**WHAT IS BEING ASKED**.
Could you copy, word for word, only the lines from the one containing "If you haven't" through the last line of the records below, both included?
==== EXERCISE MATERIAL ====
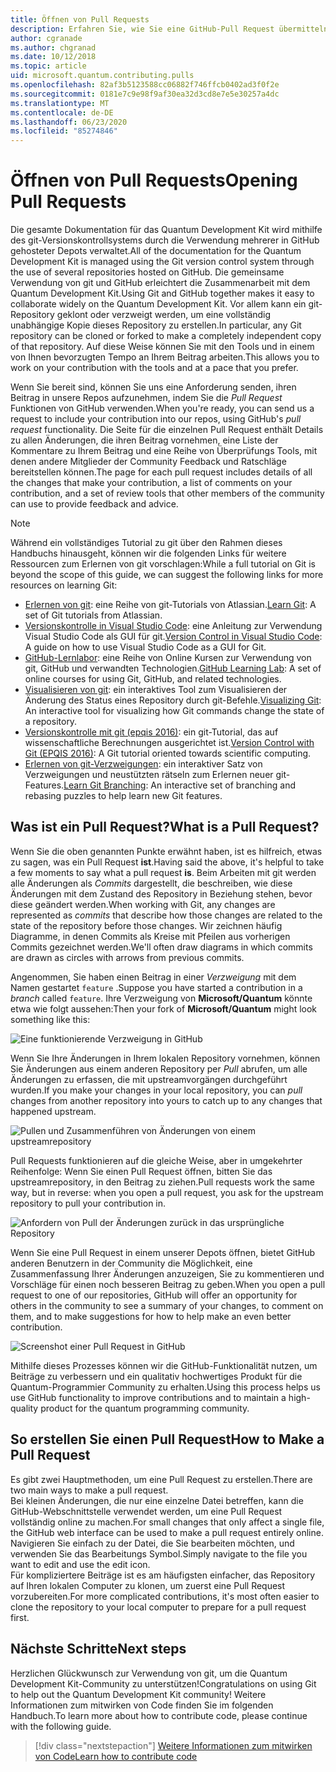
 ```yaml
---
title: Öffnen von Pull Requests
description: Erfahren Sie, wie Sie eine GitHub-Pull Request übermitteln, wenn Sie bereit sind, Code oder Dokumentation für die Microsoft Quantum Development Kit beizutragen.
author: cgranade
ms.author: chgranad
ms.date: 10/12/2018
ms.topic: article
uid: microsoft.quantum.contributing.pulls
ms.openlocfilehash: 82af3b5123588cc06882f746ffcb0402ad3f0f2e
ms.sourcegitcommit: 0181e7c9e98f9af30ea32d3cd8e7e5e30257a4dc
ms.translationtype: MT
ms.contentlocale: de-DE
ms.lasthandoff: 06/23/2020
ms.locfileid: "85274846"
---
```

# <a name="opening-pull-requests"></a><span data-ttu-id="062f3-103">Öffnen von Pull Requests</span><span class="sxs-lookup"><span data-stu-id="062f3-103">Opening Pull Requests</span></span> #

<span data-ttu-id="062f3-104">Die gesamte Dokumentation für das Quantum Development Kit wird mithilfe des git-Versionskontrollsystems durch die Verwendung mehrerer in GitHub gehosteter Depots verwaltet.</span><span class="sxs-lookup"><span data-stu-id="062f3-104">All of the documentation for the Quantum Development Kit is managed using the Git version control system through the use of several repositories hosted on GitHub.</span></span>
<span data-ttu-id="062f3-105">Die gemeinsame Verwendung von git und GitHub erleichtert die Zusammenarbeit mit dem Quantum Development Kit.</span><span class="sxs-lookup"><span data-stu-id="062f3-105">Using Git and GitHub together makes it easy to collaborate widely on the Quantum Development Kit.</span></span>
<span data-ttu-id="062f3-106">Vor allem kann ein git-Repository geklont oder verzweigt werden, um eine vollständig unabhängige Kopie dieses Repository zu erstellen.</span><span class="sxs-lookup"><span data-stu-id="062f3-106">In particular, any Git repository can be cloned or forked to make a completely independent copy of that repository.</span></span>
<span data-ttu-id="062f3-107">Auf diese Weise können Sie mit den Tools und in einem von Ihnen bevorzugten Tempo an Ihrem Beitrag arbeiten.</span><span class="sxs-lookup"><span data-stu-id="062f3-107">This allows you to work on your contribution with the tools and at a pace that you prefer.</span></span>

<span data-ttu-id="062f3-108">Wenn Sie bereit sind, können Sie uns eine Anforderung senden, ihren Beitrag in unsere Repos aufzunehmen, indem Sie die _Pull Request_ Funktionen von GitHub verwenden.</span><span class="sxs-lookup"><span data-stu-id="062f3-108">When you're ready, you can send us a request to include your contribution into our repos, using GitHub's _pull request_ functionality.</span></span>
<span data-ttu-id="062f3-109">Die Seite für die einzelnen Pull Request enthält Details zu allen Änderungen, die ihren Beitrag vornehmen, eine Liste der Kommentare zu Ihrem Beitrag und eine Reihe von Überprüfungs Tools, mit denen andere Mitglieder der Community Feedback und Ratschläge bereitstellen können.</span><span class="sxs-lookup"><span data-stu-id="062f3-109">The page for each pull request includes details of all the changes that make your contribution, a list of comments on your contribution, and a set of review tools that other members of the community can use to provide feedback and advice.</span></span>

> [!NOTE]
> <span data-ttu-id="062f3-110">Während ein vollständiges Tutorial zu git über den Rahmen dieses Handbuchs hinausgeht, können wir die folgenden Links für weitere Ressourcen zum Erlernen von git vorschlagen:</span><span class="sxs-lookup"><span data-stu-id="062f3-110">While a full tutorial on Git is beyond the scope of this guide, we can suggest the following links for more resources on learning Git:</span></span>
>
> - <span data-ttu-id="062f3-111">[Erlernen von git](https://www.atlassian.com/git): eine Reihe von git-Tutorials von Atlassian.</span><span class="sxs-lookup"><span data-stu-id="062f3-111">[Learn Git](https://www.atlassian.com/git): A set of Git tutorials from Atlassian.</span></span>
> - <span data-ttu-id="062f3-112">[Versionskontrolle in Visual Studio Code](https://code.visualstudio.com/docs/editor/versioncontrol): eine Anleitung zur Verwendung Visual Studio Code als GUI für git.</span><span class="sxs-lookup"><span data-stu-id="062f3-112">[Version Control in Visual Studio Code](https://code.visualstudio.com/docs/editor/versioncontrol): A guide on how to use Visual Studio Code as a GUI for Git.</span></span>
> - <span data-ttu-id="062f3-113">[GitHub-Lernlabor](https://lab.github.com/): eine Reihe von Online Kursen zur Verwendung von git, GitHub und verwandten Technologien.</span><span class="sxs-lookup"><span data-stu-id="062f3-113">[GitHub Learning Lab](https://lab.github.com/): A set of online courses for using Git, GitHub, and related technologies.</span></span>
> - <span data-ttu-id="062f3-114">[Visualisieren von git](https://git-school.github.io/visualizing-git/): ein interaktives Tool zum Visualisieren der Änderung des Status eines Repository durch git-Befehle.</span><span class="sxs-lookup"><span data-stu-id="062f3-114">[Visualizing Git](https://git-school.github.io/visualizing-git/): An interactive tool for visualizing how Git commands change the state of a repository.</span></span>
> - <span data-ttu-id="062f3-115">[Versionskontrolle mit git (epqis 2016)](https://nbviewer.jupyter.org/github/QuinnPhys/PythonWorkshop-science/blob/master/lecture-1-scicomp-tools-part1.ipynb#Version-Control-with-Git-(50-Minutes)): ein git-Tutorial, das auf wissenschaftliche Berechnungen ausgerichtet ist.</span><span class="sxs-lookup"><span data-stu-id="062f3-115">[Version Control with Git (EPQIS 2016)](https://nbviewer.jupyter.org/github/QuinnPhys/PythonWorkshop-science/blob/master/lecture-1-scicomp-tools-part1.ipynb#Version-Control-with-Git-(50-Minutes)): A Git tutorial oriented towards scientific computing.</span></span>
> - <span data-ttu-id="062f3-116">[Erlernen von git-Verzweigungen](https://learngitbranching.js.org/): ein interaktiver Satz von Verzweigungen und neustützten rätseln zum Erlernen neuer git-Features.</span><span class="sxs-lookup"><span data-stu-id="062f3-116">[Learn Git Branching](https://learngitbranching.js.org/): An interactive set of branching and rebasing puzzles to help learn new Git features.</span></span>

## <a name="what-is-a-pull-request"></a><span data-ttu-id="062f3-117">Was ist ein Pull Request?</span><span class="sxs-lookup"><span data-stu-id="062f3-117">What is a Pull Request?</span></span> ##

<span data-ttu-id="062f3-118">Wenn Sie die oben genannten Punkte erwähnt haben, ist es hilfreich, etwas zu sagen, was ein Pull Request **ist**.</span><span class="sxs-lookup"><span data-stu-id="062f3-118">Having said the above, it's helpful to take a few moments to say what a pull request **is**.</span></span>
<span data-ttu-id="062f3-119">Beim Arbeiten mit git werden alle Änderungen als _Commits_ dargestellt, die beschreiben, wie diese Änderungen mit dem Zustand des Repository in Beziehung stehen, bevor diese geändert werden.</span><span class="sxs-lookup"><span data-stu-id="062f3-119">When working with Git, any changes are represented as _commits_ that describe how those changes are related to the state of the repository before those changes.</span></span>
<span data-ttu-id="062f3-120">Wir zeichnen häufig Diagramme, in denen Commits als Kreise mit Pfeilen aus vorherigen Commits gezeichnet werden.</span><span class="sxs-lookup"><span data-stu-id="062f3-120">We'll often draw diagrams in which commits are drawn as circles with arrows from previous commits.</span></span>

<span data-ttu-id="062f3-121">Angenommen, Sie haben einen Beitrag in einer _Verzweigung_ mit dem Namen gestartet `feature` .</span><span class="sxs-lookup"><span data-stu-id="062f3-121">Suppose you have started a contribution in a _branch_ called `feature`.</span></span>
<span data-ttu-id="062f3-122">Ihre Verzweigung von **Microsoft/Quantum** könnte etwa wie folgt aussehen:</span><span class="sxs-lookup"><span data-stu-id="062f3-122">Then your fork of **Microsoft/Quantum** might look something like this:</span></span>

![Eine funktionierende Verzweigung in GitHub](~/media/git-workflow-step0.png)

<span data-ttu-id="062f3-124">Wenn Sie Ihre Änderungen in Ihrem lokalen Repository vornehmen, können Sie Änderungen aus einem anderen Repository per _Pull_ abrufen, um alle Änderungen zu erfassen, die mit upstreamvorgängen durchgeführt wurden.</span><span class="sxs-lookup"><span data-stu-id="062f3-124">If you make your changes in your local repository, you can _pull_ changes from another repository into yours to catch up to any changes that happened upstream.</span></span>

![Pullen und Zusammenführen von Änderungen von einem upstreamrepository](~/media/git-workflow-step1.png)

<span data-ttu-id="062f3-126">Pull Requests funktionieren auf die gleiche Weise, aber in umgekehrter Reihenfolge: Wenn Sie einen Pull Request öffnen, bitten Sie das upstreamrepository, in den Beitrag zu ziehen.</span><span class="sxs-lookup"><span data-stu-id="062f3-126">Pull requests work the same way, but in reverse: when you open a pull request, you ask for the upstream repository to pull your contribution in.</span></span>

![Anfordern von Pull der Änderungen zurück in das ursprüngliche Repository](~/media/git-workflow-step2.png)

<span data-ttu-id="062f3-128">Wenn Sie eine Pull Request in einem unserer Depots öffnen, bietet GitHub anderen Benutzern in der Community die Möglichkeit, eine Zusammenfassung Ihrer Änderungen anzuzeigen, Sie zu kommentieren und Vorschläge für einen noch besseren Beitrag zu geben.</span><span class="sxs-lookup"><span data-stu-id="062f3-128">When you open a pull request to one of our repositories, GitHub will offer an opportunity for others in the community to see a summary of your changes, to comment on them, and to make suggestions for how to help make an even better contribution.</span></span>

![Screenshot einer Pull Request in GitHub](~/media/pull-request-header.png)

<span data-ttu-id="062f3-130">Mithilfe dieses Prozesses können wir die GitHub-Funktionalität nutzen, um Beiträge zu verbessern und ein qualitativ hochwertiges Produkt für die Quantum-Programmier Community zu erhalten.</span><span class="sxs-lookup"><span data-stu-id="062f3-130">Using this process helps us use GitHub functionality to improve contributions and to maintain a high-quality product for the quantum programming community.</span></span>

## <a name="how-to-make-a-pull-request"></a><span data-ttu-id="062f3-131">So erstellen Sie einen Pull Request</span><span class="sxs-lookup"><span data-stu-id="062f3-131">How to Make a Pull Request</span></span> ##

<span data-ttu-id="062f3-132">Es gibt zwei Hauptmethoden, um eine Pull Request zu erstellen.</span><span class="sxs-lookup"><span data-stu-id="062f3-132">There are two main ways to make a pull request.</span></span>  
<span data-ttu-id="062f3-133">Bei kleinen Änderungen, die nur eine einzelne Datei betreffen, kann die GitHub-Webschnittstelle verwendet werden, um eine Pull Request vollständig online zu machen.</span><span class="sxs-lookup"><span data-stu-id="062f3-133">For small changes that only affect a single file, the GitHub web interface can be used to make a pull request entirely online.</span></span> <span data-ttu-id="062f3-134">Navigieren Sie einfach zu der Datei, die Sie bearbeiten möchten, und verwenden Sie das Bearbeitungs Symbol.</span><span class="sxs-lookup"><span data-stu-id="062f3-134">Simply navigate to the file you want to edit and use the edit icon.</span></span>  
<span data-ttu-id="062f3-135">Für kompliziertere Beiträge ist es am häufigsten einfacher, das Repository auf Ihren lokalen Computer zu klonen, um zuerst eine Pull Request vorzubereiten.</span><span class="sxs-lookup"><span data-stu-id="062f3-135">For more complicated contributions, it's most often easier to clone the repository to your local computer to prepare for a pull request first.</span></span>

<!--
### Using the Web Interface ###

**TODO**

### Command-Line and GitHub Flow ###

Most of the time, it's easier to prepare a pull request on your own computer; that makes it easier to work incrementally, and to test your changes.
If you haven't already done so, the first step is to _fork_ the repository that you'd like to contribute to.
Forking makes a complete clone of the original repository, but under your GitHub account instead of under [Microsoft](http://github.com/Microsoft/) or [MicrosoftDocs](http://github.com/MicrosoftDocs/).
This way, you can edit your personal fork to your heart's content before making a pull request for your work.

**TODO: pick up here**

## Code Review and Etiquette ##

**TODO: PR ettiquette, reviews, etc.**

-->

## <a name="next-steps"></a><span data-ttu-id="062f3-136">Nächste Schritte</span><span class="sxs-lookup"><span data-stu-id="062f3-136">Next steps</span></span> ##

<span data-ttu-id="062f3-137">Herzlichen Glückwunsch zur Verwendung von git, um die Quantum Development Kit-Community zu unterstützen!</span><span class="sxs-lookup"><span data-stu-id="062f3-137">Congratulations on using Git to help out the Quantum Development Kit community!</span></span>
<span data-ttu-id="062f3-138">Weitere Informationen zum mitwirken von Code finden Sie im folgenden Handbuch.</span><span class="sxs-lookup"><span data-stu-id="062f3-138">To learn more about how to contribute code, please continue with the following guide.</span></span>

> [!div class="nextstepaction"]
> [<span data-ttu-id="062f3-139">Weitere Informationen zum mitwirken von Code</span><span class="sxs-lookup"><span data-stu-id="062f3-139">Learn how to contribute code</span></span>](xref:microsoft.quantum.contributing.code)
====
**EXERCISE SOLUTION**.
If you haven't already done so, the first step is to _fork_ the repository that you'd like to contribute to.
Forking makes a complete clone of the original repository, but under your GitHub account instead of under [Microsoft](http://github.com/Microsoft/) or [MicrosoftDocs](http://github.com/MicrosoftDocs/).
This way, you can edit your personal fork to your heart's content before making a pull request for your work.

**TODO: pick up here**

## Code Review and Etiquette ##

**TODO: PR ettiquette, reviews, etc.**

-->

## <a name="next-steps"></a><span data-ttu-id="062f3-136">Nächste Schritte</span><span class="sxs-lookup"><span data-stu-id="062f3-136">Next steps</span></span> ##

<span data-ttu-id="062f3-137">Herzlichen Glückwunsch zur Verwendung von git, um die Quantum Development Kit-Community zu unterstützen!</span><span class="sxs-lookup"><span data-stu-id="062f3-137">Congratulations on using Git to help out the Quantum Development Kit community!</span></span>
<span data-ttu-id="062f3-138">Weitere Informationen zum mitwirken von Code finden Sie im folgenden Handbuch.</span><span class="sxs-lookup"><span data-stu-id="062f3-138">To learn more about how to contribute code, please continue with the following guide.</span></span>

> [!div class="nextstepaction"]
> [<span data-ttu-id="062f3-139">Weitere Informationen zum mitwirken von Code</span><span class="sxs-lookup"><span data-stu-id="062f3-139">Learn how to contribute code</span></span>](xref:microsoft.quantum.contributing.code)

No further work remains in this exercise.